Há um registro semelhante na personagem de
Kathleen Turner deste filme e na de Teresa Russell em “A Prostituta”, que o
mesmo Ken Russell realizou alguns anos depois.
No entanto, ao contrário de Teresa (cuja
presença naquele projeto prejudicou sua carreira), Kathleen Turner consegue
tirar de letra a sexualidade assumida e escancarada da personagem e ainda
cativar o expectador com um carisma genuíno e uma atuação admirável, mesmo que
em meio à momentos espinhosos, fruto da compulsiva vontade do diretor em
ultrajar.
Três personagens se sobrepõem como os cernes do
tortuoso fluxo de caminhos que a trama se presta a cruzar. São eles, o
especialista em vigilância, Bob Grady (John Laughlin, de “Quadrilha de Sádicos
2”), cujos transtornos não assumidos no casamento o levam a se dedicar cada vez
mais ao trabalho; a prostituta China Blue (Kathleen Turner, esfuziante) que
extravasa sua libido e sua insegurança nos programas noturnos para, de dia,
sentir-se confortável sendo a séria estilista de moda Joanna Crane (um
brilhante comentário humano à parte vem as ser a sucessão de clientes bizarros
e diversos que ela atende: Um homem excitado por uma encenação de um discurso
de Miss; outro que renega o fato evidente de que requisita o programa para
fingir que a estupra; um policial valentão em seus trajes, mas submisso ao
masoquismo quando nu e na intimidade do quarto; um casal milionário desejoso de
um terceiro parceiro oriundo das ruas, ainda que em repúdio justamente da
promiscuidade que representa).
O Terceiro protagonista é o Reverendo Peter
Shaive (Anthony Perkins, pleno em sua inquietação histriônica) cujas pregações
insanas e instáveis noite afora começam a ter como foco cada vez mais China
Blue.
Todos chafurdam numa insatisfação social da
qual parecem só conseguir emergir por meio de atos ilícitos: China Blue leva
uma vida dupla, e tão opostos são seus extremos quanto são também de uma
convicção radical; Bob Grady convive com a infelicidade matrimonial e, ao mesmo
tempo, com o deslumbre da vida de solteiro (devido à presença de seu melhor
amigo, numa interpretação primorosa de Bruce Davison); e o Reverendo Shaive,
apesar do inflamado discurso sobre os pecados morais imputados ao ser humano se
acha sempre por perto (atraído até) pelo mundo cão de promiscuidade que almeja
condenar –um anjo em teoria, um habitante do inferno na prática.

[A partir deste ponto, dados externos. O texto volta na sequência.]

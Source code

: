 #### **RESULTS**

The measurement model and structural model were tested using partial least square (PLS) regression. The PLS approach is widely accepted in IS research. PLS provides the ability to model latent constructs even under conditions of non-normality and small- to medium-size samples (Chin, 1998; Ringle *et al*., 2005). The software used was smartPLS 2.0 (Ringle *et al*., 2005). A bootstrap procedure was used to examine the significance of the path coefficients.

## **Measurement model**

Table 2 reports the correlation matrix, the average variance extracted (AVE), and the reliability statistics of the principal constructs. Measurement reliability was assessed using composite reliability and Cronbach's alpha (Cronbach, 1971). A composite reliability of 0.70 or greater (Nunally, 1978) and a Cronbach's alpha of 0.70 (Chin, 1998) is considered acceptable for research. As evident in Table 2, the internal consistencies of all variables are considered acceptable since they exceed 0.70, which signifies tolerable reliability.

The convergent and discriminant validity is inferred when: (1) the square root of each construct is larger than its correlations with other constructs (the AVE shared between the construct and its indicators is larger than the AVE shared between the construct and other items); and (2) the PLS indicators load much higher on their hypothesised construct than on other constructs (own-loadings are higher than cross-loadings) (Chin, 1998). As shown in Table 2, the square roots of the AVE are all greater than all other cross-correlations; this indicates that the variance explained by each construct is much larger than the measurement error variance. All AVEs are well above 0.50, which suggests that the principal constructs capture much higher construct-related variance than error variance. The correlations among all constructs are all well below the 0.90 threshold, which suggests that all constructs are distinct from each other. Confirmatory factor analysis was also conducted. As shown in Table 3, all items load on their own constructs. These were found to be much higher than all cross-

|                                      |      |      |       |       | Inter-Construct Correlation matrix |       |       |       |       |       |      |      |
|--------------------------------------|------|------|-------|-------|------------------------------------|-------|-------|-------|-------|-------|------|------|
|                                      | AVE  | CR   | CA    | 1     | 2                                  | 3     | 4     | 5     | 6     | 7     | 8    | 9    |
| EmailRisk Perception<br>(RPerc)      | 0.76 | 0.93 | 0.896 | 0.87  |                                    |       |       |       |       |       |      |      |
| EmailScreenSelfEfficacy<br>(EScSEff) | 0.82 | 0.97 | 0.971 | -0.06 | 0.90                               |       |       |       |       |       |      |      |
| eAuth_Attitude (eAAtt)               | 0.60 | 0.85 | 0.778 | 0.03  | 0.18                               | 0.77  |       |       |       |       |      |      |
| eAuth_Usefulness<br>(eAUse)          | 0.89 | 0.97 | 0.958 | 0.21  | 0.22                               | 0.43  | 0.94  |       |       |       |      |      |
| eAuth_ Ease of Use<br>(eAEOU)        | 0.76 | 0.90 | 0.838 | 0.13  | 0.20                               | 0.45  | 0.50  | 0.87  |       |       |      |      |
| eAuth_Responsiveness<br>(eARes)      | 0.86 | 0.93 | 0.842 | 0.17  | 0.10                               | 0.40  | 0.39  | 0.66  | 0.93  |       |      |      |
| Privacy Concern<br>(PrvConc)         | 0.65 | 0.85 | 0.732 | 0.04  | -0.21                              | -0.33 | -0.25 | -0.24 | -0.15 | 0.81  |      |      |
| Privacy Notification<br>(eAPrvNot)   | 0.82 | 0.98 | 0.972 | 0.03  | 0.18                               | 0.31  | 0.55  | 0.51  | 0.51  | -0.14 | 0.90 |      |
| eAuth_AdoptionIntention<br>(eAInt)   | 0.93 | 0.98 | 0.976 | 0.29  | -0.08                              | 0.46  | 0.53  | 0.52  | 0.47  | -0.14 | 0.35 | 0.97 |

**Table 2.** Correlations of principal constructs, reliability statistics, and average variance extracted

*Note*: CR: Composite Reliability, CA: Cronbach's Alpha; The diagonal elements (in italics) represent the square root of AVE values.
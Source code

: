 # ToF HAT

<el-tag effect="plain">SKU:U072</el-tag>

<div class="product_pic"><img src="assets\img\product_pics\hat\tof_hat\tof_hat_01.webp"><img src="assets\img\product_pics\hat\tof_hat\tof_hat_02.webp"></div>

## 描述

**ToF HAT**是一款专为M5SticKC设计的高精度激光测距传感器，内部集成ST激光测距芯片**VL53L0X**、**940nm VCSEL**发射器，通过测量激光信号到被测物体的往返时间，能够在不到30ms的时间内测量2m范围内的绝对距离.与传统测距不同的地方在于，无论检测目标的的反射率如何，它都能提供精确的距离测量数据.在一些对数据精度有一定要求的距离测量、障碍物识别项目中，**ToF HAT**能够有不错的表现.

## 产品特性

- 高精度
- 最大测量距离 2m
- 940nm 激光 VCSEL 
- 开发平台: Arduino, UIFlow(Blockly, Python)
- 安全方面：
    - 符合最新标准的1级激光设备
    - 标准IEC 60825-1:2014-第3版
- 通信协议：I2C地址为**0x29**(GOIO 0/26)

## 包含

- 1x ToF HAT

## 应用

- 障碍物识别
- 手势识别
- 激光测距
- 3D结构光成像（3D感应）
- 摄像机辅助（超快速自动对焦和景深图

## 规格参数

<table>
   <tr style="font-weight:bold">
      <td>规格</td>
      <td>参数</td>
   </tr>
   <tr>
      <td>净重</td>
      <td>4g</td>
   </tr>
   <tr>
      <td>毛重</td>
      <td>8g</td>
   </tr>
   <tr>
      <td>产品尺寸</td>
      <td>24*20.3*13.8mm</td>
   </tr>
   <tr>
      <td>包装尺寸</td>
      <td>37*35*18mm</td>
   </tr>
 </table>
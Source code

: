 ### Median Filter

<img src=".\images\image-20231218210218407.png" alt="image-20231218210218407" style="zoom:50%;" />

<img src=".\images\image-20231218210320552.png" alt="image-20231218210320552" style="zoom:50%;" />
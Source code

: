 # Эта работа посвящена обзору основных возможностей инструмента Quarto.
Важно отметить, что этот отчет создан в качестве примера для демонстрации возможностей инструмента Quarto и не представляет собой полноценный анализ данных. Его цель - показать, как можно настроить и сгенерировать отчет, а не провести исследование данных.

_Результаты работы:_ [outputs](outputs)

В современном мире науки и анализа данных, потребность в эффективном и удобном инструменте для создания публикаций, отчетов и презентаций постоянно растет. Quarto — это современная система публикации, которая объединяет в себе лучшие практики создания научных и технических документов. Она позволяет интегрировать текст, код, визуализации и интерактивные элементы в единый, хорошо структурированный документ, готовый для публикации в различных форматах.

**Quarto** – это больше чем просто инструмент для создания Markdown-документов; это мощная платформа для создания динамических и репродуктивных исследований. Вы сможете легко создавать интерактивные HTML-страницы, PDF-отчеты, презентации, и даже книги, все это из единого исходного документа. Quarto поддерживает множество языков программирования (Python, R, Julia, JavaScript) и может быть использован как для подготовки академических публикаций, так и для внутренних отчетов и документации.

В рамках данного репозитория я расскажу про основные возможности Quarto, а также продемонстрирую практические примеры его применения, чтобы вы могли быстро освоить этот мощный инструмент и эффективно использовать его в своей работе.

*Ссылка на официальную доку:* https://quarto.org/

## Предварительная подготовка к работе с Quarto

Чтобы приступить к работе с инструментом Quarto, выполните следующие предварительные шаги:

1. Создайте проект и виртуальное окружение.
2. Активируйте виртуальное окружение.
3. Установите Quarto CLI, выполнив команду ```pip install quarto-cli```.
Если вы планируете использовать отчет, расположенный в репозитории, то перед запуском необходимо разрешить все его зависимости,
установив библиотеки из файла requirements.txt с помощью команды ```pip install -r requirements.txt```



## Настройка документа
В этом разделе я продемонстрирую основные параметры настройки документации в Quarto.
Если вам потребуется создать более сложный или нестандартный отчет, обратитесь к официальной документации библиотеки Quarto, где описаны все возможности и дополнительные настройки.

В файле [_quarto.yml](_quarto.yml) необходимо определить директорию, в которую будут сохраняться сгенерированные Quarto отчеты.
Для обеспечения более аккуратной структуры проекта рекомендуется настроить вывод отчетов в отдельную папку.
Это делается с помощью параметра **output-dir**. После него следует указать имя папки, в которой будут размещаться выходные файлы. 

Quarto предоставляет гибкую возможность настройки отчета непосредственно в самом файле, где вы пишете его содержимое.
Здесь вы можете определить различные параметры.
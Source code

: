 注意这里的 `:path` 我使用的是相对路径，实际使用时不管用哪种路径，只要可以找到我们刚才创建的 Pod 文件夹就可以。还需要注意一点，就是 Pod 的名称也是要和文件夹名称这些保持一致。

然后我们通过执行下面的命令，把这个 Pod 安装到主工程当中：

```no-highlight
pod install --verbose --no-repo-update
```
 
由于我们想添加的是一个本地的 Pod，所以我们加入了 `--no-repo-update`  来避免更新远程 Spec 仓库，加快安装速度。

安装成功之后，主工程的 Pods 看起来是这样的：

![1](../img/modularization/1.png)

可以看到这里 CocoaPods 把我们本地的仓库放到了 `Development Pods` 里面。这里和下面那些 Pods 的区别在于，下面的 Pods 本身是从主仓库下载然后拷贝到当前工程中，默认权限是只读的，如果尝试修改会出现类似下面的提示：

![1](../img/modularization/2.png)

Insatisfeito com os rumos distantes de seu
casamento com Amy (Annie Potts, de “Os Caça-fantasmas”), Grady aceita o
trabalho de seguir Joanna Crane –seu patrão desconfia do comportamento
excessivamente centrado dela e imagina que ela tem algo a esconder.
E tem. Ao descobrir as atividades noturnas de
Joanna como China Blue, Grady não pestaneja em experimentar um programa com ela
–numa de inúmeras cenas às quais o diretor Russell acrescenta seu estilo
escandaloso e inquisitivo.
Depois de estabelecido um vínculo emocional, Joanna
(ou China Blue) passa a representar para Grady um novo caminho a seguir na
busca pelo amor e pela plenitude sexual que seu casamento não trouxe. A mesma
China Blue significa, aos olhos lunáticos do Reverendo Shaive, uma autenticação
para sua missão de purificar a sordidez que ele enxerga nos atos mundanos das
ruas –em referências religiosas manifestadas sempre num viés questionador que
predominam na ousada filmografia de Ken Russell –e esse curso certamente levará
à tensa e perigosa situação construída no trecho final, revelando Shaive tanto
como um antagonista potencialmente perigoso, como também o paradoxo de
desilusão e contradição que espelha a própria Joanna Crane. E ter o próprio
Anthony Perkins de “Psicose” no elenco é uma oportunidade de Russell empregar
tal personagem numa sensacional e desconcertante referência, já ao fim, ao
conhecido Norman Bates.
O último filme americano do audacioso e sempre
incompreendido Ken Russell escancara sua necessidade de uma denúncia feroz da
hipocrisia e das aflições domésticas e sociais que acabam levando pessoas
normais a trocar a felicidade pela excentricidade.